All six patients with CIIP showed total absence of c-kit+ ICC. A subject with neonatal meconium ileus in the non-CIIP group showed patchy areas devoid of c-kit+ ICC amid normal areas. The c-kit+ ICC had a normal number and distribution pattern in all patients with mechanical obstruction and in the remaining 17 non-CIIP subjects.
It seems that CIIP is characterized by a total loss of c-kit+ ICC. ICC may play an important role in the etiopathogenesis of CIIP and transient neonatal meconium syndrome, and staining for c-kit receptor may be very useful in the evaluation of motility disorders of the bowel.
特发性肠道假性梗阻的特征是肠道无法正常推进其内容物。这会导致肠梗阻的体征和症状,并且在没有相关全身性疾病或未使用已知会导致肠道运动障碍的药物的情况下,被称为慢性特发性肠道假性梗阻(CIIP)。在组织病理学上,CIIP患者可分为肌病型或神经病变型,但绝大多数患者没有任何特定的组织学变化。 Cajal间质细胞(ICC)已被证明是肠道的起搏细胞,并与CIIP的发病机制有关。本研究的目的是比较CIIP患者、机械性肠梗阻患者、其他肠道运动障碍患者和正常对照者中c-kit + ICC的数量和分布模式。

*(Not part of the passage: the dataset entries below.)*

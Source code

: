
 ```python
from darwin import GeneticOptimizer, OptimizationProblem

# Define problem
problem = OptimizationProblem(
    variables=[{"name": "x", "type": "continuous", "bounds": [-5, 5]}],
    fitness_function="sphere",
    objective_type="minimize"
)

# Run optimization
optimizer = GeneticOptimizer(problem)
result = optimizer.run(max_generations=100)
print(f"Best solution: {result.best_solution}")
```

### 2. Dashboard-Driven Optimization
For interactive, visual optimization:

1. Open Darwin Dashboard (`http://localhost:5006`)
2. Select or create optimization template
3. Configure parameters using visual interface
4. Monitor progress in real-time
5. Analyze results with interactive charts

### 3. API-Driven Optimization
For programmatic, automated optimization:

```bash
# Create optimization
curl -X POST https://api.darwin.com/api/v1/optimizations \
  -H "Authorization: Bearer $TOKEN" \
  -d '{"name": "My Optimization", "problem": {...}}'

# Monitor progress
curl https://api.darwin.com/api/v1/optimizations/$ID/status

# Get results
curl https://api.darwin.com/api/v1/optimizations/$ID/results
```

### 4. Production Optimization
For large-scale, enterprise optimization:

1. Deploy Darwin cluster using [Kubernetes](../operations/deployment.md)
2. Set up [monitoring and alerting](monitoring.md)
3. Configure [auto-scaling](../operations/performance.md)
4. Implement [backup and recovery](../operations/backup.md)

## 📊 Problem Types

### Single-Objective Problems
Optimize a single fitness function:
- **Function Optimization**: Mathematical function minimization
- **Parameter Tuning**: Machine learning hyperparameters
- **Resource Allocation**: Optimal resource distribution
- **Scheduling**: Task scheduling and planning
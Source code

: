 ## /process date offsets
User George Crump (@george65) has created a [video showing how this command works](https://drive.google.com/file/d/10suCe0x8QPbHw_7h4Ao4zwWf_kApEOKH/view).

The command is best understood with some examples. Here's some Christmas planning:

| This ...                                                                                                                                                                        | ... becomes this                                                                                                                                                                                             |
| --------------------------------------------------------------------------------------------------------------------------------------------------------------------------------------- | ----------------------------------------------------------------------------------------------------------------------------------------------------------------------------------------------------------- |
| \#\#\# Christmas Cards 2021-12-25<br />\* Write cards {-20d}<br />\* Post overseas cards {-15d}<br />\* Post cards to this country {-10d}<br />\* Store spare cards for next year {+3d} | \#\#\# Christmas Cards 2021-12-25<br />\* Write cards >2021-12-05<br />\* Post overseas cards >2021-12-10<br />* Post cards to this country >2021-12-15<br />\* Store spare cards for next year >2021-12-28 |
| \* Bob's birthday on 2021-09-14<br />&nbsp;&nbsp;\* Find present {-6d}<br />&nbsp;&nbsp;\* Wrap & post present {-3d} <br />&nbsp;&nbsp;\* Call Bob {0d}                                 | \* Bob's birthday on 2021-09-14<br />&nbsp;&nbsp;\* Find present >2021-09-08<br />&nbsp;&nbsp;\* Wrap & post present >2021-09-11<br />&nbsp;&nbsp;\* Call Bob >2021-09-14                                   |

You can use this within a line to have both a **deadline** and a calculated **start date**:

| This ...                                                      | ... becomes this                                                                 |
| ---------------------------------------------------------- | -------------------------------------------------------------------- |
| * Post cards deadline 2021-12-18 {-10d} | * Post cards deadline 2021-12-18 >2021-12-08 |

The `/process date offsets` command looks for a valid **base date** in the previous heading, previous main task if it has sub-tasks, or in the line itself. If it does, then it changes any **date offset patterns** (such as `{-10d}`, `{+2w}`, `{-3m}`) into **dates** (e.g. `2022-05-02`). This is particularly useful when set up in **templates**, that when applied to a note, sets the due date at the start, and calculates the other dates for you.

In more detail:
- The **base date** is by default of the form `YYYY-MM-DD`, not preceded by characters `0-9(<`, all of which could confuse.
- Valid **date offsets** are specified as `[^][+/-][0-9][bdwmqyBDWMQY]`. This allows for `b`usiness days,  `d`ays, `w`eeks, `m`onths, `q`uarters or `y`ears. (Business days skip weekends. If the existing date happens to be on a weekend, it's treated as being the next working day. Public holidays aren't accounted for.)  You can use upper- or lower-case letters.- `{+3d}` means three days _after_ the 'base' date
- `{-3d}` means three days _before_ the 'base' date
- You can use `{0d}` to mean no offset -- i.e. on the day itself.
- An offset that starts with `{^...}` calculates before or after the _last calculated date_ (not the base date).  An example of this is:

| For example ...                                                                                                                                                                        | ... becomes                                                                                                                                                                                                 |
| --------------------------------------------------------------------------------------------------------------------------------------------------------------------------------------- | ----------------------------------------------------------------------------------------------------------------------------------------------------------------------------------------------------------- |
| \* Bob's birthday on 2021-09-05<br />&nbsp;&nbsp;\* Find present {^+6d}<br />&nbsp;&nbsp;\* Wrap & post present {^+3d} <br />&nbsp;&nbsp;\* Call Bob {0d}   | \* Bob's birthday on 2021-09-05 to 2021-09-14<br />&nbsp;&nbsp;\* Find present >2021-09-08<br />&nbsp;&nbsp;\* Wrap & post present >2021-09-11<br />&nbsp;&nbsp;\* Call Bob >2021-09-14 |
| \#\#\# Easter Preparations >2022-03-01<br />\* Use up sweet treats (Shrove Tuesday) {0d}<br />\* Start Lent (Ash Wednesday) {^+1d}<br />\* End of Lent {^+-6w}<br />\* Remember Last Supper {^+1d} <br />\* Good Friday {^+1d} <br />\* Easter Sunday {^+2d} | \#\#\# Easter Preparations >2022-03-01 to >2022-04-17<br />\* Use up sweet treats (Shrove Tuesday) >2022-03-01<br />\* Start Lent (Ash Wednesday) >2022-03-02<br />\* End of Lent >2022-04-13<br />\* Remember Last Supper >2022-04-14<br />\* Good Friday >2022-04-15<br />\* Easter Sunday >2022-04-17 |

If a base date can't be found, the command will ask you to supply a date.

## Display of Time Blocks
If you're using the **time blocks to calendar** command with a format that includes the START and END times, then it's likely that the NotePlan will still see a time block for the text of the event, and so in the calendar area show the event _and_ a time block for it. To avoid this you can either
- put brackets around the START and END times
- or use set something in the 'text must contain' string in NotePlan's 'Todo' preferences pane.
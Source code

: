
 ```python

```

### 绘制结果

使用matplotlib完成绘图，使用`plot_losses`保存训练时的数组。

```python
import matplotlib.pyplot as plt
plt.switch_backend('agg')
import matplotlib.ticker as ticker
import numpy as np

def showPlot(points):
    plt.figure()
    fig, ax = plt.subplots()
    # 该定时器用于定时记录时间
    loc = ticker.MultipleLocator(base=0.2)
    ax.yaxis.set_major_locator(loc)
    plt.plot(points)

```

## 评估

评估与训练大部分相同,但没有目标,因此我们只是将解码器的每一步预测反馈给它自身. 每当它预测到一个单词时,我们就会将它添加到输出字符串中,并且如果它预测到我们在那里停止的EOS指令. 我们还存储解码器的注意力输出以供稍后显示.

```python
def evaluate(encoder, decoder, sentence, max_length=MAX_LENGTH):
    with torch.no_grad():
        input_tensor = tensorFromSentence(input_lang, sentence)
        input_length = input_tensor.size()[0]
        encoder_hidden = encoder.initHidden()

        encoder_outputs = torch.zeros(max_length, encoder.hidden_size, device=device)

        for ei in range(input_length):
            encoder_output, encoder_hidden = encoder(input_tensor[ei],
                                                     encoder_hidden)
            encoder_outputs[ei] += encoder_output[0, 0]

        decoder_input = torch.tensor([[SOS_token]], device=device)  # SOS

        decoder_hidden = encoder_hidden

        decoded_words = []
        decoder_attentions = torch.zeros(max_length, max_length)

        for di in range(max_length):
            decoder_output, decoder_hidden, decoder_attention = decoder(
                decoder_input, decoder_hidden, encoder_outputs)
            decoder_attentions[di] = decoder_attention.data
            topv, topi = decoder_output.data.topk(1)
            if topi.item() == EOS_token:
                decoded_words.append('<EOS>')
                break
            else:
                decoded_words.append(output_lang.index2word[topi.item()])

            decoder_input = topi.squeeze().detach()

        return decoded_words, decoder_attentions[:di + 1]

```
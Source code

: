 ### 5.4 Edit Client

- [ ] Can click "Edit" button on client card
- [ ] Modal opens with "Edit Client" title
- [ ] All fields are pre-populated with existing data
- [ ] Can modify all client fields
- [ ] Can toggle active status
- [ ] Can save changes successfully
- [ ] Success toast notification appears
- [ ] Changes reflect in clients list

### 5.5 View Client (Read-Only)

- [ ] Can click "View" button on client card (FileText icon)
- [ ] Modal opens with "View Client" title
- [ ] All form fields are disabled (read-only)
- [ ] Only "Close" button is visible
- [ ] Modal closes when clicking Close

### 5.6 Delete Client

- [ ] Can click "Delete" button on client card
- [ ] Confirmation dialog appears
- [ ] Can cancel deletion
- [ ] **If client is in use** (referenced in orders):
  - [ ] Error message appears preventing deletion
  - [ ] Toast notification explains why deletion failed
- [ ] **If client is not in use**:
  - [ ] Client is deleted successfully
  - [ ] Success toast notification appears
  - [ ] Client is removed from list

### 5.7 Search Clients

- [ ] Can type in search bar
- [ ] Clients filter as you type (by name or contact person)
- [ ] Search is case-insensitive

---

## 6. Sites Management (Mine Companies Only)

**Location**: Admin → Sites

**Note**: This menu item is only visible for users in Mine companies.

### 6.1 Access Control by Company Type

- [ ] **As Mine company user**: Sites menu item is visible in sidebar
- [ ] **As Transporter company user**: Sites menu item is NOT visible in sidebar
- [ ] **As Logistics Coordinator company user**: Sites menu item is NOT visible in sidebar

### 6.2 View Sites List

研究了6例CIIP患者、6例年龄匹配的正常对照者、9例机械性肠梗阻患者和18例其他运动障碍(非CIIP)患者,其中包括10例继发性肠道假性梗阻患者。对所有受试者进行甲苯胺蓝、Masson三色染色和S-100免疫染色。使用多克隆c-kit抗体通过间接免疫过氧化物酶法鉴定ICC。
所有6例CIIP患者均显示c-kit + ICC完全缺失。非CIIP组中一名患有新生儿胎粪性肠梗阻的受试者在正常区域中显示出c-kit + ICC缺失的片状区域。在所有机械性梗阻患者和其余17例非CIIP受试者中,c-kit + ICC的数量和分布模式正常。
似乎CIIP的特征是c-kit + ICC完全丧失。 ICC可能在CIIP和短暂性新生儿胎粪综合征的病因发病机制中起重要作用,并且c-kit受体染色在评估肠道运动障碍中可能非常有用。